* Extracted data
══════

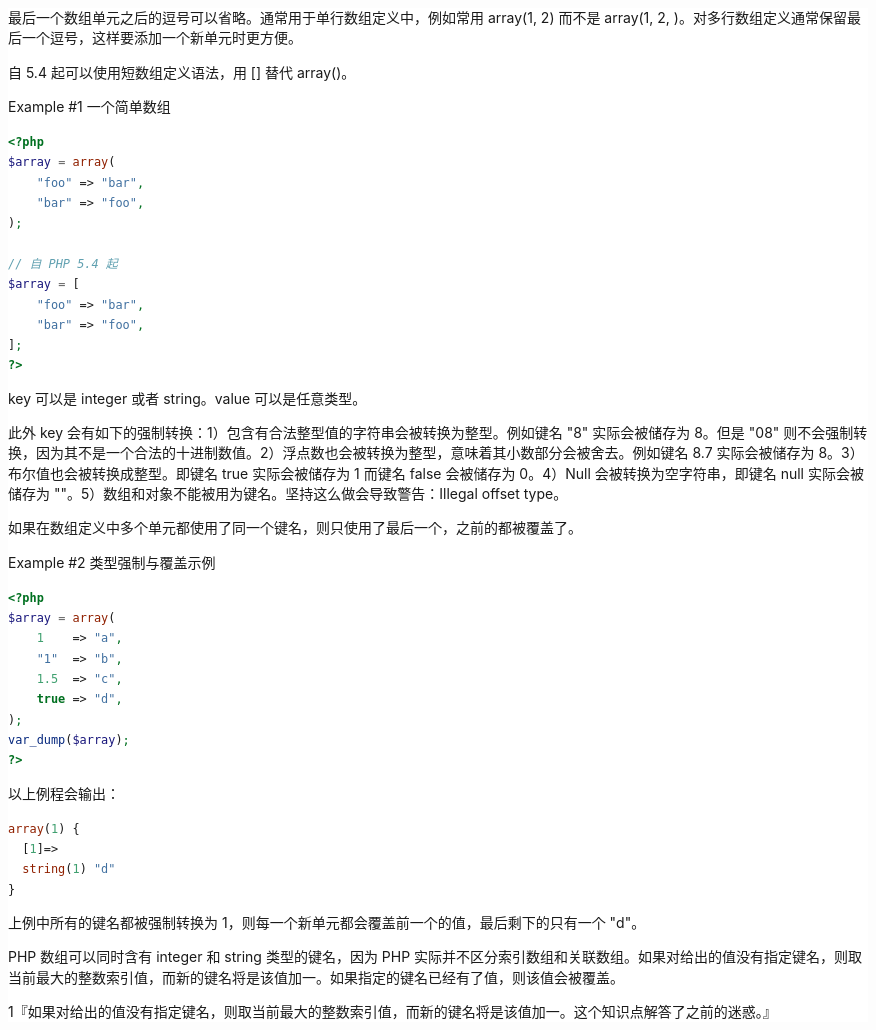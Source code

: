 最后一个数组单元之后的逗号可以省略。通常用于单行数组定义中，例如常用 array(1, 2) 而不是 array(1, 2, )。对多行数组定义通常保留最后一个逗号，这样要添加一个新单元时更方便。

自 5.4 起可以使用短数组定义语法，用 [] 替代 array()。

Example #1 一个简单数组

```php
<?php
$array = array(
    "foo" => "bar",
    "bar" => "foo",
);

// 自 PHP 5.4 起
$array = [
    "foo" => "bar",
    "bar" => "foo",
];
?>
```

key 可以是 integer 或者 string。value 可以是任意类型。

此外 key 会有如下的强制转换：1）包含有合法整型值的字符串会被转换为整型。例如键名 "8" 实际会被储存为 8。但是 "08" 则不会强制转换，因为其不是一个合法的十进制数值。2）浮点数也会被转换为整型，意味着其小数部分会被舍去。例如键名 8.7 实际会被储存为 8。3）布尔值也会被转换成整型。即键名 true 实际会被储存为 1 而键名 false 会被储存为 0。4）Null 会被转换为空字符串，即键名 null 实际会被储存为 ""。5）数组和对象不能被用为键名。坚持这么做会导致警告：Illegal offset type。

如果在数组定义中多个单元都使用了同一个键名，则只使用了最后一个，之前的都被覆盖了。

Example #2 类型强制与覆盖示例

```php
<?php
$array = array(
    1    => "a",
    "1"  => "b",
    1.5  => "c",
    true => "d",
);
var_dump($array);
?>
```

以上例程会输出：

```php
array(1) {
  [1]=>
  string(1) "d"
}
```

上例中所有的键名都被强制转换为 1，则每一个新单元都会覆盖前一个的值，最后剩下的只有一个 "d"。

PHP 数组可以同时含有 integer 和 string 类型的键名，因为 PHP 实际并不区分索引数组和关联数组。如果对给出的值没有指定键名，则取当前最大的整数索引值，而新的键名将是该值加一。如果指定的键名已经有了值，则该值会被覆盖。

1『如果对给出的值没有指定键名，则取当前最大的整数索引值，而新的键名将是该值加一。这个知识点解答了之前的迷惑。』
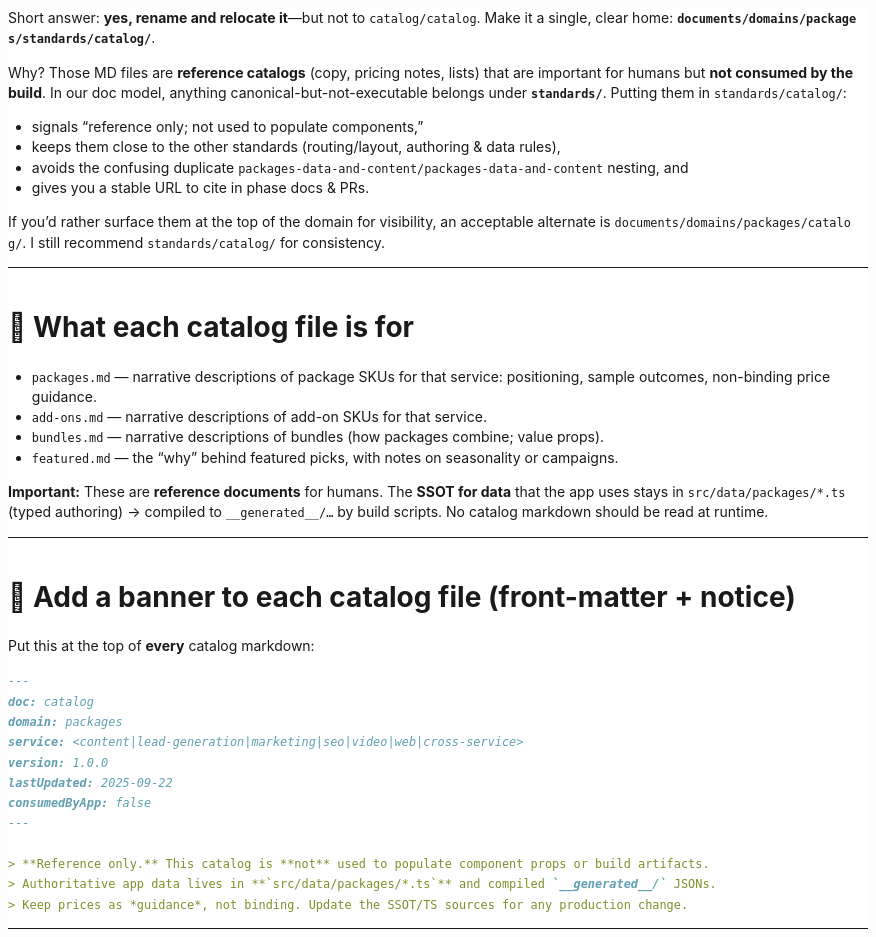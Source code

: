 
Short answer: **yes, rename and relocate it**—but not to `catalog/catalog`.
Make it a single, clear home: **`documents/domains/packages/standards/catalog/`**.

Why? Those MD files are **reference catalogs** (copy, pricing notes, lists) that are important for humans but **not consumed by the build**. In our doc model, anything canonical-but-not-executable belongs under **`standards/`**. Putting them in `standards/catalog/`:

* signals “reference only; not used to populate components,”
* keeps them close to the other standards (routing/layout, authoring & data rules),
* avoids the confusing duplicate `packages-data-and-content/packages-data-and-content` nesting, and
* gives you a stable URL to cite in phase docs & PRs.

If you’d rather surface them at the top of the domain for visibility, an acceptable alternate is `documents/domains/packages/catalog/`. I still recommend `standards/catalog/` for consistency.

---

# 🧭 What each catalog file is for

* `packages.md` — narrative descriptions of package SKUs for that service: positioning, sample outcomes, non-binding price guidance.
* `add-ons.md` — narrative descriptions of add-on SKUs for that service.
* `bundles.md` — narrative descriptions of bundles (how packages combine; value props).
* `featured.md` — the “why” behind featured picks, with notes on seasonality or campaigns.

**Important:** These are **reference documents** for humans. The **SSOT for data** that the app uses stays in `src/data/packages/*.ts` (typed authoring) → compiled to `__generated__/…` by build scripts. No catalog markdown should be read at runtime.

---

# 🪪 Add a banner to each catalog file (front-matter + notice)

Put this at the top of **every** catalog markdown:

```md
---
doc: catalog
domain: packages
service: <content|lead-generation|marketing|seo|video|web|cross-service>
version: 1.0.0
lastUpdated: 2025-09-22
consumedByApp: false
---

> **Reference only.** This catalog is **not** used to populate component props or build artifacts.  
> Authoritative app data lives in **`src/data/packages/*.ts`** and compiled `__generated__/` JSONs.  
> Keep prices as *guidance*, not binding. Update the SSOT/TS sources for any production change.
```

---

══════

* What needs to be done
Your reply should hold nothing but the lines above, from the one containing "如果在数组定义中多个单元都使" to the one containing "Short answer: **yes, rename", reproduced exactly minus the pictures.

* Solution to this exercise
如果在数组定义中多个单元都使用了同一个键名，则只使用了最后一个，之前的都被覆盖了。

Example #2 类型强制与覆盖示例

```php
<?php
$array = array(
    1    => "a",
    "1"  => "b",
    1.5  => "c",
    true => "d",
);
var_dump($array);
?>
```

以上例程会输出：

```php
array(1) {
  [1]=>
  string(1) "d"
}
```

上例中所有的键名都被强制转换为 1，则每一个新单元都会覆盖前一个的值，最后剩下的只有一个 "d"。

PHP 数组可以同时含有 integer 和 string 类型的键名，因为 PHP 实际并不区分索引数组和关联数组。如果对给出的值没有指定键名，则取当前最大的整数索引值，而新的键名将是该值加一。如果指定的键名已经有了值，则该值会被覆盖。

1『如果对给出的值没有指定键名，则取当前最大的整数索引值，而新的键名将是该值加一。这个知识点解答了之前的迷惑。』
Source code

: 
Short answer: **yes, rename and relocate it**—but not to `catalog/catalog`.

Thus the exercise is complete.